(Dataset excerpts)
★ ★ ★ ★

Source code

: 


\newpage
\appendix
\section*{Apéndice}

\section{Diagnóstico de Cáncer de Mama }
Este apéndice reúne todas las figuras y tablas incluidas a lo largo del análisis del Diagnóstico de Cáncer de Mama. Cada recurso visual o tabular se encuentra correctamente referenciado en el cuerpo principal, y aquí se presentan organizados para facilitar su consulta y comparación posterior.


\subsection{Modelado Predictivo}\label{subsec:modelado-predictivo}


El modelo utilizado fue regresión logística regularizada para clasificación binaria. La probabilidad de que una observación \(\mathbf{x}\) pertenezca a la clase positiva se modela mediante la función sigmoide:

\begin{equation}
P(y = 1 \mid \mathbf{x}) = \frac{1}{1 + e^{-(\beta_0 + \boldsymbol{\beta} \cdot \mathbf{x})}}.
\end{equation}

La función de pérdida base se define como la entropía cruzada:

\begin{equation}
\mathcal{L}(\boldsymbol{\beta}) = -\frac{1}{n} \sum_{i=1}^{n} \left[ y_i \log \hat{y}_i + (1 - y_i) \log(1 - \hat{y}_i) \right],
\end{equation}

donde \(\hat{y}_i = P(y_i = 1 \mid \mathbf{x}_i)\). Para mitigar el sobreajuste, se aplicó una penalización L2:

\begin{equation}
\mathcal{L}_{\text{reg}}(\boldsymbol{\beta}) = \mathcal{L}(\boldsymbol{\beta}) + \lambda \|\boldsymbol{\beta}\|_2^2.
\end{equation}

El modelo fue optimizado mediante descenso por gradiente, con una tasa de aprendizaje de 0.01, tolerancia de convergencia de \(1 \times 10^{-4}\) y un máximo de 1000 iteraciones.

★ ★ ★ ★

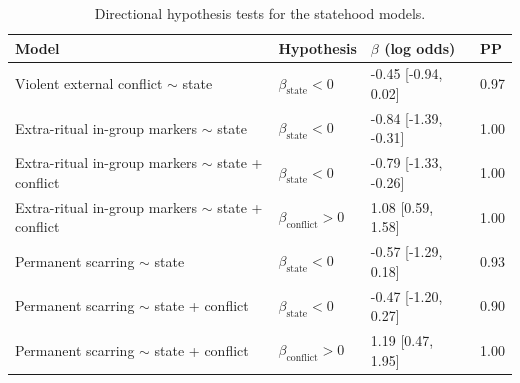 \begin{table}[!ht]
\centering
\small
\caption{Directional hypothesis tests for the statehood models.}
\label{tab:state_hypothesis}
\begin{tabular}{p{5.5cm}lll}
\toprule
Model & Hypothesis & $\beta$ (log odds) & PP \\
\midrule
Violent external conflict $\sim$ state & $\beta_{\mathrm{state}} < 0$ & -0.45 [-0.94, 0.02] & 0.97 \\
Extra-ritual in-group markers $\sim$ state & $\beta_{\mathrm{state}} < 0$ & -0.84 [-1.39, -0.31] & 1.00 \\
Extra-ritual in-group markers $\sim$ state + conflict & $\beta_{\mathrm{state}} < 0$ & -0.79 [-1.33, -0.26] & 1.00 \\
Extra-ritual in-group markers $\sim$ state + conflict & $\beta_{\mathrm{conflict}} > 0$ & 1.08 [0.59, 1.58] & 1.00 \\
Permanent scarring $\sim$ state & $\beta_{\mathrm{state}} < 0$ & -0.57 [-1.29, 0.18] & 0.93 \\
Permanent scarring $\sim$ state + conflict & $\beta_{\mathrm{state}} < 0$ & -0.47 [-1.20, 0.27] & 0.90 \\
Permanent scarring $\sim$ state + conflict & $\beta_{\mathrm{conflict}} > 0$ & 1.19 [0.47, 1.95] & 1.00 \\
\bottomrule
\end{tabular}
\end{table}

★ ★ ★ ★

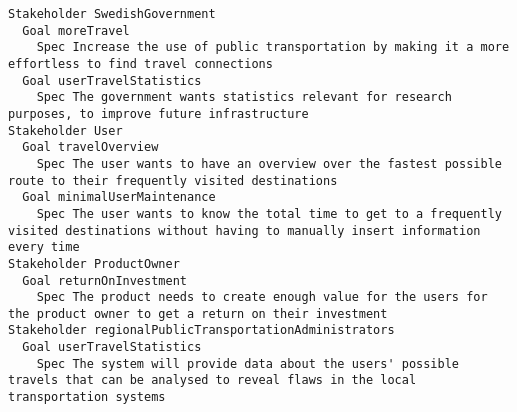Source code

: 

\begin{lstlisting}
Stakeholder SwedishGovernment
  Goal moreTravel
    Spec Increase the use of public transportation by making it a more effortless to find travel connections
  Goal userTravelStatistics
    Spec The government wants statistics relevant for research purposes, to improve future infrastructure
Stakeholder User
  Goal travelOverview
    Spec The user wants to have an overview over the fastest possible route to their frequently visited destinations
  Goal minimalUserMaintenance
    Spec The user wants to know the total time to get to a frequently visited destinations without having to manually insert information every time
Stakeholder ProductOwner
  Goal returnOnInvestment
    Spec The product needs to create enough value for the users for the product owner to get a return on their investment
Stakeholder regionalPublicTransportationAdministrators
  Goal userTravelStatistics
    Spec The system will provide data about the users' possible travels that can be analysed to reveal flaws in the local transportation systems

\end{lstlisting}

★ ★ ★ ★

#### EXERCISE PROMPT
Working through the entries above, copy every line in which "label" is found.

#### RESPONSE
\subsection{Modelado Predictivo}\label{subsec:modelado-predictivo}
\label{tab:state_hypothesis}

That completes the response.